(DATA FOR PROCESSING Opens)
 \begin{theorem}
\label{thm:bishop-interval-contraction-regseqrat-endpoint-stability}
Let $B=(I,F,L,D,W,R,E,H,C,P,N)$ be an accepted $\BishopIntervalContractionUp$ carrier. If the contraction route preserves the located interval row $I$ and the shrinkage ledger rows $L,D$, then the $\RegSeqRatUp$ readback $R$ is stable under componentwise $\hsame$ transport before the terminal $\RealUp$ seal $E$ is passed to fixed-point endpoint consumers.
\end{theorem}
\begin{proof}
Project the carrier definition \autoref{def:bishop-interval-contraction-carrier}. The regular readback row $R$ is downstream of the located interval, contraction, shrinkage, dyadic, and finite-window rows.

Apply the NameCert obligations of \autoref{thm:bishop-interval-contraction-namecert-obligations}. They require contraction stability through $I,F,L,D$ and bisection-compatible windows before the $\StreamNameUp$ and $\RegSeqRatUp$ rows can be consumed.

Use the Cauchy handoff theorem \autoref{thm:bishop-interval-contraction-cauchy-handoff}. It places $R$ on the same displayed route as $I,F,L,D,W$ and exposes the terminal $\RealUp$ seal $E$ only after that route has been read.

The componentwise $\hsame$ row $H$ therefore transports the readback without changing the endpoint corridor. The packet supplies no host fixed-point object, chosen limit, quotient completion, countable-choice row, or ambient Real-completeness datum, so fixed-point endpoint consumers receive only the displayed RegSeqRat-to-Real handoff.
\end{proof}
(DATA FOR PROCESSING Closes)
Starting with the first line of the listing, output each line exactly until you have included the one containing "Use the Cauchy".

*ANSWER SPACE*:
 \begin{theorem}
\label{thm:bishop-interval-contraction-regseqrat-endpoint-stability}
Let $B=(I,F,L,D,W,R,E,H,C,P,N)$ be an accepted $\BishopIntervalContractionUp$ carrier. If the contraction route preserves the located interval row $I$ and the shrinkage ledger rows $L,D$, then the $\RegSeqRatUp$ readback $R$ is stable under componentwise $\hsame$ transport before the terminal $\RealUp$ seal $E$ is passed to fixed-point endpoint consumers.
\end{theorem}
\begin{proof}
Project the carrier definition \autoref{def:bishop-interval-contraction-carrier}. The regular readback row $R$ is downstream of the located interval, contraction, shrinkage, dyadic, and finite-window rows.

Apply the NameCert obligations of \autoref{thm:bishop-interval-contraction-namecert-obligations}. They require contraction stability through $I,F,L,D$ and bisection-compatible windows before the $\StreamNameUp$ and $\RegSeqRatUp$ rows can be consumed.

Use the Cauchy handoff theorem \autoref{thm:bishop-interval-contraction-cauchy-handoff}. It places $R$ on the same displayed route as $I,F,L,D,W$ and exposes the terminal $\RealUp$ seal $E$ only after that route has been read.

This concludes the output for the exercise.